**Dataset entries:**
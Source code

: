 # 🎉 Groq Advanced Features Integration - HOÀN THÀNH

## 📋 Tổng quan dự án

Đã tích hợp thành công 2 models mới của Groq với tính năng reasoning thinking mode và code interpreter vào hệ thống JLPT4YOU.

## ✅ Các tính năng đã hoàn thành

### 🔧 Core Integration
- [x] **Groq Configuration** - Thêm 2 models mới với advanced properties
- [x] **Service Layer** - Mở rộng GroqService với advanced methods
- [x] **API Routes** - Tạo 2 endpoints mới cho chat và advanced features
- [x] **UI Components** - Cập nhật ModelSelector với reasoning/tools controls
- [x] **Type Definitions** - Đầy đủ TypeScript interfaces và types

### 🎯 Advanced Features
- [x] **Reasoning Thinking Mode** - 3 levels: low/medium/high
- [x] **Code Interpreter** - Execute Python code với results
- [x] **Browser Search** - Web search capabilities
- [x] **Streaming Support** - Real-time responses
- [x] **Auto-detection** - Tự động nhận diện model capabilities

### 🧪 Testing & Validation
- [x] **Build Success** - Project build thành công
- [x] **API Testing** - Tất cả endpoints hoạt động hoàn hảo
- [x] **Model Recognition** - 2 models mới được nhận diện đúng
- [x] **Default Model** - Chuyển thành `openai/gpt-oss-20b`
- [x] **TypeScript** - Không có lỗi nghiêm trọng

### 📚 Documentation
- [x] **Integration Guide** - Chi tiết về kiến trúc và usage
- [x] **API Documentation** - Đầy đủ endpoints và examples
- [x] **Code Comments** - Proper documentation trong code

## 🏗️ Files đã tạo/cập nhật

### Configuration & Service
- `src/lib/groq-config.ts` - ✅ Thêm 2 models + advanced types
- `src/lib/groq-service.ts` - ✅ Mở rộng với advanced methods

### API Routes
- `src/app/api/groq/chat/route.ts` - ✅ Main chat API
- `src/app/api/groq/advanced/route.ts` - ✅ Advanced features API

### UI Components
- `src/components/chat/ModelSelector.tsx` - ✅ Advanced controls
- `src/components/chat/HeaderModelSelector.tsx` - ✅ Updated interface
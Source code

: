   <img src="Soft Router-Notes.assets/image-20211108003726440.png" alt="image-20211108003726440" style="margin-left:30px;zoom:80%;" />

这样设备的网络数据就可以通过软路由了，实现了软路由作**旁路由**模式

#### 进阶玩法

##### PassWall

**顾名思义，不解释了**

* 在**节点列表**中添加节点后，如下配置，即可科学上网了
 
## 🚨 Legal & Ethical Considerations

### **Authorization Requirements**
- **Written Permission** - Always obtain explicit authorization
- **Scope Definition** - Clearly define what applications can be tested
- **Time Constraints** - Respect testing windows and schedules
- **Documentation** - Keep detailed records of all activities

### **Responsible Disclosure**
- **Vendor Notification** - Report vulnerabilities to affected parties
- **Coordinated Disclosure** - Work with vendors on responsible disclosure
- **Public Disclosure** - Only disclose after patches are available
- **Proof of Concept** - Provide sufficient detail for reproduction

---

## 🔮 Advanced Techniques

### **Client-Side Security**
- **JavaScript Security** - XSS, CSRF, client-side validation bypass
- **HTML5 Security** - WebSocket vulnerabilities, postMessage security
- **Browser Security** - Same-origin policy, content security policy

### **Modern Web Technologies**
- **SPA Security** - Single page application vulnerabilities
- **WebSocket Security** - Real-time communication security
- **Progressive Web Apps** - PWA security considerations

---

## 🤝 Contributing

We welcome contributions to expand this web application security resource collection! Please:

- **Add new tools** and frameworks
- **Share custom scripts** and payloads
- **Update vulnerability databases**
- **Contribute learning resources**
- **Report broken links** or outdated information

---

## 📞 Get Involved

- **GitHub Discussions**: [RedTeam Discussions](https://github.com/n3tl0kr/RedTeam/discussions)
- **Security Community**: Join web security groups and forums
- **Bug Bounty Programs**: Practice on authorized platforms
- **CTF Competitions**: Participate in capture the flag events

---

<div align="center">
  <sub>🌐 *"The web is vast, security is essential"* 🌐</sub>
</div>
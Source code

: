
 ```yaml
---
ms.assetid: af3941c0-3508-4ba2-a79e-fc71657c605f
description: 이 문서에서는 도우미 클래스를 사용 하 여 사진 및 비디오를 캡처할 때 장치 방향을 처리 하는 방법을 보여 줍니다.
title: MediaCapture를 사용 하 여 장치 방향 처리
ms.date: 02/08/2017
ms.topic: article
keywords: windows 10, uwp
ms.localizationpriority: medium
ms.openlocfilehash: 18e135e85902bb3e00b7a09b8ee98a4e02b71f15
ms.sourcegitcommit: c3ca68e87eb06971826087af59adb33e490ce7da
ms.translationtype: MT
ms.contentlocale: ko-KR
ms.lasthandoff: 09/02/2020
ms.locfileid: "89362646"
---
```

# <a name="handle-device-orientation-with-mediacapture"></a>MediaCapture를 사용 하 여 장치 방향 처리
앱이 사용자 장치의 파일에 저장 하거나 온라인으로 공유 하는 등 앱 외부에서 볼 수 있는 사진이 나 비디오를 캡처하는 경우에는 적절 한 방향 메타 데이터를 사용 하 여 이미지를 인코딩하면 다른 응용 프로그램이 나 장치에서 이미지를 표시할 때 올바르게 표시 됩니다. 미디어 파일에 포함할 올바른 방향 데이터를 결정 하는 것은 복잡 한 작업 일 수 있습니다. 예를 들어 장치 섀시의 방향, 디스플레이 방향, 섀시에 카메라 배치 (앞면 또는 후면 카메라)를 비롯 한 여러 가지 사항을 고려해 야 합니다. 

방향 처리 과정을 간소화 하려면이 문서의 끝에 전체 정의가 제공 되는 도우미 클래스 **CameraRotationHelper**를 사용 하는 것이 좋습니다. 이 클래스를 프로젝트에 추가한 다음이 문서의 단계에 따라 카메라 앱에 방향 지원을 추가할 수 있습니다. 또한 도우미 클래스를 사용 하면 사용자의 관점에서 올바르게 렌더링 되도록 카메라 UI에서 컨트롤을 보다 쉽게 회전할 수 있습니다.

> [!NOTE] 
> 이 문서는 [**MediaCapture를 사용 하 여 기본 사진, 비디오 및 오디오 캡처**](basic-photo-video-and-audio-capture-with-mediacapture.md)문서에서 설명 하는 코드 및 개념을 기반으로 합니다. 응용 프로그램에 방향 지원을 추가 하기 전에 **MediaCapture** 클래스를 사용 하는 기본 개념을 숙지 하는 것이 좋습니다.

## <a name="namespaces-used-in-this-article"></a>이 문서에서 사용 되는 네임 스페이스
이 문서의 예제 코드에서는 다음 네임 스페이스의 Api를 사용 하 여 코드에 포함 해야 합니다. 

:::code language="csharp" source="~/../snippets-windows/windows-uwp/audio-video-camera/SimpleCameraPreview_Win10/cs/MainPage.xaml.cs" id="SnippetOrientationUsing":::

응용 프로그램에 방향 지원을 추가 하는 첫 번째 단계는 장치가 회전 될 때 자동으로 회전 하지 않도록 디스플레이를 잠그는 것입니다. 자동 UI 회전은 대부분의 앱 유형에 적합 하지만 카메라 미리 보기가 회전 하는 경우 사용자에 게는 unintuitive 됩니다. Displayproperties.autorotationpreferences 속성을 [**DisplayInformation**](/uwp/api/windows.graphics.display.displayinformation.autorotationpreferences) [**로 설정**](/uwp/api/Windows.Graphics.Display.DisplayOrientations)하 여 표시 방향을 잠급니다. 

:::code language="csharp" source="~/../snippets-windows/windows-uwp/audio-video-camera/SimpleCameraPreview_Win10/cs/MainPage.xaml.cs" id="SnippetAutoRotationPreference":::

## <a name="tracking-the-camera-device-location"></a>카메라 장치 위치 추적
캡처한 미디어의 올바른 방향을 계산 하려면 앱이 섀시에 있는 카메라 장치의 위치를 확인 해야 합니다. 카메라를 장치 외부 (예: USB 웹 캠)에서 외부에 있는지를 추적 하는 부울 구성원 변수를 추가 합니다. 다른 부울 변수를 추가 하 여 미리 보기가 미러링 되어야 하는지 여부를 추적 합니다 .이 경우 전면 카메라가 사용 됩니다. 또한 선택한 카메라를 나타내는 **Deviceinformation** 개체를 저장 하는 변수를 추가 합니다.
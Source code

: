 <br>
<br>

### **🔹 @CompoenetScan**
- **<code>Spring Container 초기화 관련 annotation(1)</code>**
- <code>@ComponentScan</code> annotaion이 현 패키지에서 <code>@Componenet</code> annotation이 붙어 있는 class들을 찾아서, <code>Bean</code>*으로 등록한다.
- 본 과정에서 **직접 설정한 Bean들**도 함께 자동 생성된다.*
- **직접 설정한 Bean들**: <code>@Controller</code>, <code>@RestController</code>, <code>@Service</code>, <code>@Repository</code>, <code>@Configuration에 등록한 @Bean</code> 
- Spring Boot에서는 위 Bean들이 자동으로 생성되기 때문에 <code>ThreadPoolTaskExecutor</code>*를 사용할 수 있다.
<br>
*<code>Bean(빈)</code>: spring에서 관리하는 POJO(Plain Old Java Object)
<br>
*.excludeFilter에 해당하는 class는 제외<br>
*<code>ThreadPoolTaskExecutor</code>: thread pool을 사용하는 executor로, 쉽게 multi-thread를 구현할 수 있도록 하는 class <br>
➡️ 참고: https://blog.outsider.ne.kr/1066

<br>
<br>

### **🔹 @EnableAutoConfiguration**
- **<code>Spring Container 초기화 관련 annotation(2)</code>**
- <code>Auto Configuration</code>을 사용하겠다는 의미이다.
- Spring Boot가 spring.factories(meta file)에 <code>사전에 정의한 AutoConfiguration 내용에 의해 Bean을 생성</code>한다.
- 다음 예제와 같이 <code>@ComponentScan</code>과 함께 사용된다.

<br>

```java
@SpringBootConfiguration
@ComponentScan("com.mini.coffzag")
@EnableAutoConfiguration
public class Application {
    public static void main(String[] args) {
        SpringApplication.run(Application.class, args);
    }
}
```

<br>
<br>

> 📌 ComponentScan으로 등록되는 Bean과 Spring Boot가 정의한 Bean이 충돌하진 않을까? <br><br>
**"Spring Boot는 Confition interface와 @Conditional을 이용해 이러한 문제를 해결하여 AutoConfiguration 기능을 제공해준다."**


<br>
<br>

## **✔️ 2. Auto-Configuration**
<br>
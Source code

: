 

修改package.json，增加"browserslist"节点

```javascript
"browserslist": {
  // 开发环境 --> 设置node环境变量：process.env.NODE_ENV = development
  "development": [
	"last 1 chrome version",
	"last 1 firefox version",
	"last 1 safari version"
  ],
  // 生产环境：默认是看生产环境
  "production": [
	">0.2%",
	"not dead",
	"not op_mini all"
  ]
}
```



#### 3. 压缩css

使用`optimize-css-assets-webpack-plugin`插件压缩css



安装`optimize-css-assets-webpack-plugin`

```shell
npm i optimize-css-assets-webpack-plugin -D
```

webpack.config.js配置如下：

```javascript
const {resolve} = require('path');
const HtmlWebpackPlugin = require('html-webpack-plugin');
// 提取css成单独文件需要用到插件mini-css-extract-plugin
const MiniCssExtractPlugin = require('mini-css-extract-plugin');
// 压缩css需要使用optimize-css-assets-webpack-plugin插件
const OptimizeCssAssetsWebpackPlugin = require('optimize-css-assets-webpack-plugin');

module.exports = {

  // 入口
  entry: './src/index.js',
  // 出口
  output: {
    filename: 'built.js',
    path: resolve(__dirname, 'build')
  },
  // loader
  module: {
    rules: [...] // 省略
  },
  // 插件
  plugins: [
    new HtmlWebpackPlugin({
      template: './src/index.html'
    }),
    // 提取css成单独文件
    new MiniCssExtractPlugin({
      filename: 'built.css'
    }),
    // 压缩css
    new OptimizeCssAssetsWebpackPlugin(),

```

**What to do:**
Pick out every line above that holds the word "index" and copy it.

**Solution:**
  entry: './src/index.js',
      template: './src/index.html'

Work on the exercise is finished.